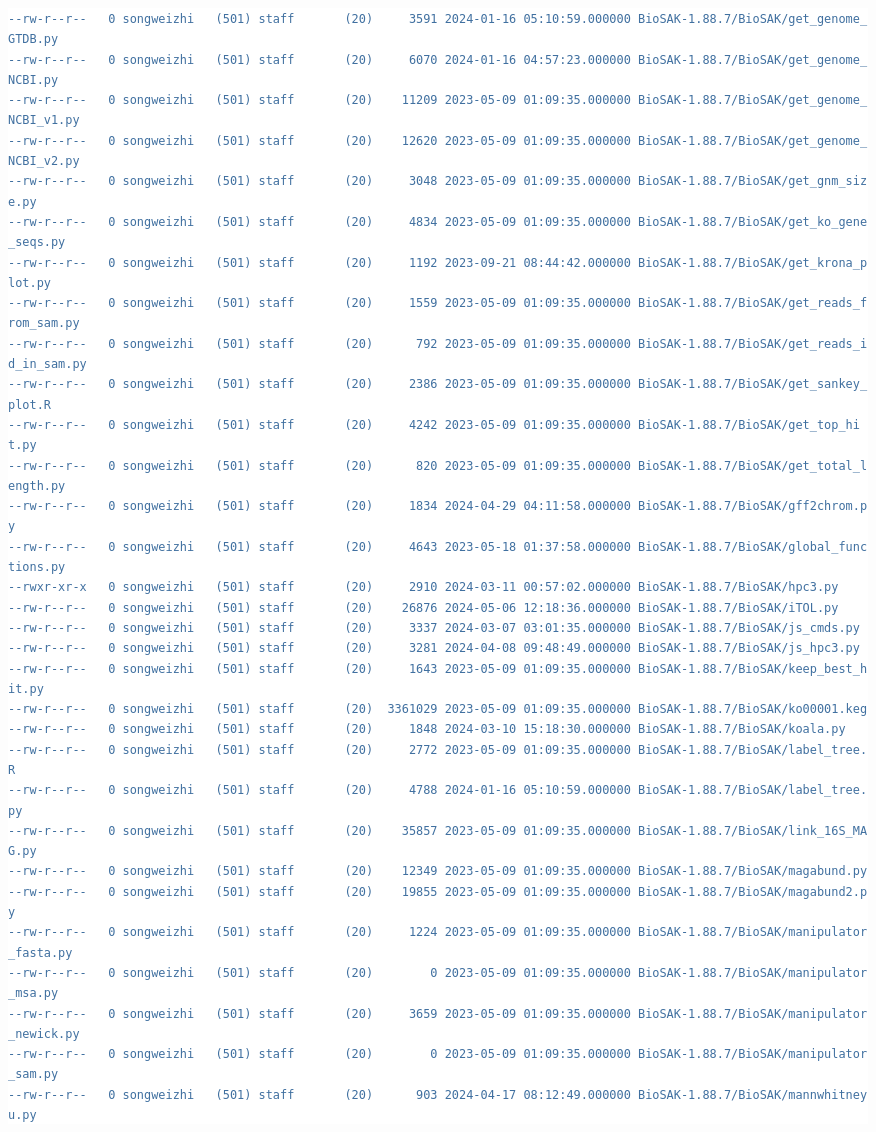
 ```diff
--rw-r--r--   0 songweizhi   (501) staff       (20)     3591 2024-01-16 05:10:59.000000 BioSAK-1.88.7/BioSAK/get_genome_GTDB.py
--rw-r--r--   0 songweizhi   (501) staff       (20)     6070 2024-01-16 04:57:23.000000 BioSAK-1.88.7/BioSAK/get_genome_NCBI.py
--rw-r--r--   0 songweizhi   (501) staff       (20)    11209 2023-05-09 01:09:35.000000 BioSAK-1.88.7/BioSAK/get_genome_NCBI_v1.py
--rw-r--r--   0 songweizhi   (501) staff       (20)    12620 2023-05-09 01:09:35.000000 BioSAK-1.88.7/BioSAK/get_genome_NCBI_v2.py
--rw-r--r--   0 songweizhi   (501) staff       (20)     3048 2023-05-09 01:09:35.000000 BioSAK-1.88.7/BioSAK/get_gnm_size.py
--rw-r--r--   0 songweizhi   (501) staff       (20)     4834 2023-05-09 01:09:35.000000 BioSAK-1.88.7/BioSAK/get_ko_gene_seqs.py
--rw-r--r--   0 songweizhi   (501) staff       (20)     1192 2023-09-21 08:44:42.000000 BioSAK-1.88.7/BioSAK/get_krona_plot.py
--rw-r--r--   0 songweizhi   (501) staff       (20)     1559 2023-05-09 01:09:35.000000 BioSAK-1.88.7/BioSAK/get_reads_from_sam.py
--rw-r--r--   0 songweizhi   (501) staff       (20)      792 2023-05-09 01:09:35.000000 BioSAK-1.88.7/BioSAK/get_reads_id_in_sam.py
--rw-r--r--   0 songweizhi   (501) staff       (20)     2386 2023-05-09 01:09:35.000000 BioSAK-1.88.7/BioSAK/get_sankey_plot.R
--rw-r--r--   0 songweizhi   (501) staff       (20)     4242 2023-05-09 01:09:35.000000 BioSAK-1.88.7/BioSAK/get_top_hit.py
--rw-r--r--   0 songweizhi   (501) staff       (20)      820 2023-05-09 01:09:35.000000 BioSAK-1.88.7/BioSAK/get_total_length.py
--rw-r--r--   0 songweizhi   (501) staff       (20)     1834 2024-04-29 04:11:58.000000 BioSAK-1.88.7/BioSAK/gff2chrom.py
--rw-r--r--   0 songweizhi   (501) staff       (20)     4643 2023-05-18 01:37:58.000000 BioSAK-1.88.7/BioSAK/global_functions.py
--rwxr-xr-x   0 songweizhi   (501) staff       (20)     2910 2024-03-11 00:57:02.000000 BioSAK-1.88.7/BioSAK/hpc3.py
--rw-r--r--   0 songweizhi   (501) staff       (20)    26876 2024-05-06 12:18:36.000000 BioSAK-1.88.7/BioSAK/iTOL.py
--rw-r--r--   0 songweizhi   (501) staff       (20)     3337 2024-03-07 03:01:35.000000 BioSAK-1.88.7/BioSAK/js_cmds.py
--rw-r--r--   0 songweizhi   (501) staff       (20)     3281 2024-04-08 09:48:49.000000 BioSAK-1.88.7/BioSAK/js_hpc3.py
--rw-r--r--   0 songweizhi   (501) staff       (20)     1643 2023-05-09 01:09:35.000000 BioSAK-1.88.7/BioSAK/keep_best_hit.py
--rw-r--r--   0 songweizhi   (501) staff       (20)  3361029 2023-05-09 01:09:35.000000 BioSAK-1.88.7/BioSAK/ko00001.keg
--rw-r--r--   0 songweizhi   (501) staff       (20)     1848 2024-03-10 15:18:30.000000 BioSAK-1.88.7/BioSAK/koala.py
--rw-r--r--   0 songweizhi   (501) staff       (20)     2772 2023-05-09 01:09:35.000000 BioSAK-1.88.7/BioSAK/label_tree.R
--rw-r--r--   0 songweizhi   (501) staff       (20)     4788 2024-01-16 05:10:59.000000 BioSAK-1.88.7/BioSAK/label_tree.py
--rw-r--r--   0 songweizhi   (501) staff       (20)    35857 2023-05-09 01:09:35.000000 BioSAK-1.88.7/BioSAK/link_16S_MAG.py
--rw-r--r--   0 songweizhi   (501) staff       (20)    12349 2023-05-09 01:09:35.000000 BioSAK-1.88.7/BioSAK/magabund.py
--rw-r--r--   0 songweizhi   (501) staff       (20)    19855 2023-05-09 01:09:35.000000 BioSAK-1.88.7/BioSAK/magabund2.py
--rw-r--r--   0 songweizhi   (501) staff       (20)     1224 2023-05-09 01:09:35.000000 BioSAK-1.88.7/BioSAK/manipulator_fasta.py
--rw-r--r--   0 songweizhi   (501) staff       (20)        0 2023-05-09 01:09:35.000000 BioSAK-1.88.7/BioSAK/manipulator_msa.py
--rw-r--r--   0 songweizhi   (501) staff       (20)     3659 2023-05-09 01:09:35.000000 BioSAK-1.88.7/BioSAK/manipulator_newick.py
--rw-r--r--   0 songweizhi   (501) staff       (20)        0 2023-05-09 01:09:35.000000 BioSAK-1.88.7/BioSAK/manipulator_sam.py
--rw-r--r--   0 songweizhi   (501) staff       (20)      903 2024-04-17 08:12:49.000000 BioSAK-1.88.7/BioSAK/mannwhitneyu.py
```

> _TASK DIRECTIONS_: Using the data above, print every line exactly, omitting pictures.

> _OUTPUT BELOW_:
 ```diff
--rw-r--r--   0 songweizhi   (501) staff       (20)     3591 2024-01-16 05:10:59.000000 BioSAK-1.88.7/BioSAK/get_genome_GTDB.py
--rw-r--r--   0 songweizhi   (501) staff       (20)     6070 2024-01-16 04:57:23.000000 BioSAK-1.88.7/BioSAK/get_genome_NCBI.py
--rw-r--r--   0 songweizhi   (501) staff       (20)    11209 2023-05-09 01:09:35.000000 BioSAK-1.88.7/BioSAK/get_genome_NCBI_v1.py
--rw-r--r--   0 songweizhi   (501) staff       (20)    12620 2023-05-09 01:09:35.000000 BioSAK-1.88.7/BioSAK/get_genome_NCBI_v2.py
--rw-r--r--   0 songweizhi   (501) staff       (20)     3048 2023-05-09 01:09:35.000000 BioSAK-1.88.7/BioSAK/get_gnm_size.py
--rw-r--r--   0 songweizhi   (501) staff       (20)     4834 2023-05-09 01:09:35.000000 BioSAK-1.88.7/BioSAK/get_ko_gene_seqs.py
--rw-r--r--   0 songweizhi   (501) staff       (20)     1192 2023-09-21 08:44:42.000000 BioSAK-1.88.7/BioSAK/get_krona_plot.py
--rw-r--r--   0 songweizhi   (501) staff       (20)     1559 2023-05-09 01:09:35.000000 BioSAK-1.88.7/BioSAK/get_reads_from_sam.py
--rw-r--r--   0 songweizhi   (501) staff       (20)      792 2023-05-09 01:09:35.000000 BioSAK-1.88.7/BioSAK/get_reads_id_in_sam.py
--rw-r--r--   0 songweizhi   (501) staff       (20)     2386 2023-05-09 01:09:35.000000 BioSAK-1.88.7/BioSAK/get_sankey_plot.R
--rw-r--r--   0 songweizhi   (501) staff       (20)     4242 2023-05-09 01:09:35.000000 BioSAK-1.88.7/BioSAK/get_top_hit.py
--rw-r--r--   0 songweizhi   (501) staff       (20)      820 2023-05-09 01:09:35.000000 BioSAK-1.88.7/BioSAK/get_total_length.py
--rw-r--r--   0 songweizhi   (501) staff       (20)     1834 2024-04-29 04:11:58.000000 BioSAK-1.88.7/BioSAK/gff2chrom.py
--rw-r--r--   0 songweizhi   (501) staff       (20)     4643 2023-05-18 01:37:58.000000 BioSAK-1.88.7/BioSAK/global_functions.py
--rwxr-xr-x   0 songweizhi   (501) staff       (20)     2910 2024-03-11 00:57:02.000000 BioSAK-1.88.7/BioSAK/hpc3.py
--rw-r--r--   0 songweizhi   (501) staff       (20)    26876 2024-05-06 12:18:36.000000 BioSAK-1.88.7/BioSAK/iTOL.py
--rw-r--r--   0 songweizhi   (501) staff       (20)     3337 2024-03-07 03:01:35.000000 BioSAK-1.88.7/BioSAK/js_cmds.py
--rw-r--r--   0 songweizhi   (501) staff       (20)     3281 2024-04-08 09:48:49.000000 BioSAK-1.88.7/BioSAK/js_hpc3.py
--rw-r--r--   0 songweizhi   (501) staff       (20)     1643 2023-05-09 01:09:35.000000 BioSAK-1.88.7/BioSAK/keep_best_hit.py
--rw-r--r--   0 songweizhi   (501) staff       (20)  3361029 2023-05-09 01:09:35.000000 BioSAK-1.88.7/BioSAK/ko00001.keg
--rw-r--r--   0 songweizhi   (501) staff       (20)     1848 2024-03-10 15:18:30.000000 BioSAK-1.88.7/BioSAK/koala.py
--rw-r--r--   0 songweizhi   (501) staff       (20)     2772 2023-05-09 01:09:35.000000 BioSAK-1.88.7/BioSAK/label_tree.R
--rw-r--r--   0 songweizhi   (501) staff       (20)     4788 2024-01-16 05:10:59.000000 BioSAK-1.88.7/BioSAK/label_tree.py
--rw-r--r--   0 songweizhi   (501) staff       (20)    35857 2023-05-09 01:09:35.000000 BioSAK-1.88.7/BioSAK/link_16S_MAG.py
--rw-r--r--   0 songweizhi   (501) staff       (20)    12349 2023-05-09 01:09:35.000000 BioSAK-1.88.7/BioSAK/magabund.py
--rw-r--r--   0 songweizhi   (501) staff       (20)    19855 2023-05-09 01:09:35.000000 BioSAK-1.88.7/BioSAK/magabund2.py
--rw-r--r--   0 songweizhi   (501) staff       (20)     1224 2023-05-09 01:09:35.000000 BioSAK-1.88.7/BioSAK/manipulator_fasta.py
--rw-r--r--   0 songweizhi   (501) staff       (20)        0 2023-05-09 01:09:35.000000 BioSAK-1.88.7/BioSAK/manipulator_msa.py
--rw-r--r--   0 songweizhi   (501) staff       (20)     3659 2023-05-09 01:09:35.000000 BioSAK-1.88.7/BioSAK/manipulator_newick.py
--rw-r--r--   0 songweizhi   (501) staff       (20)        0 2023-05-09 01:09:35.000000 BioSAK-1.88.7/BioSAK/manipulator_sam.py
--rw-r--r--   0 songweizhi   (501) staff       (20)      903 2024-04-17 08:12:49.000000 BioSAK-1.88.7/BioSAK/mannwhitneyu.py
```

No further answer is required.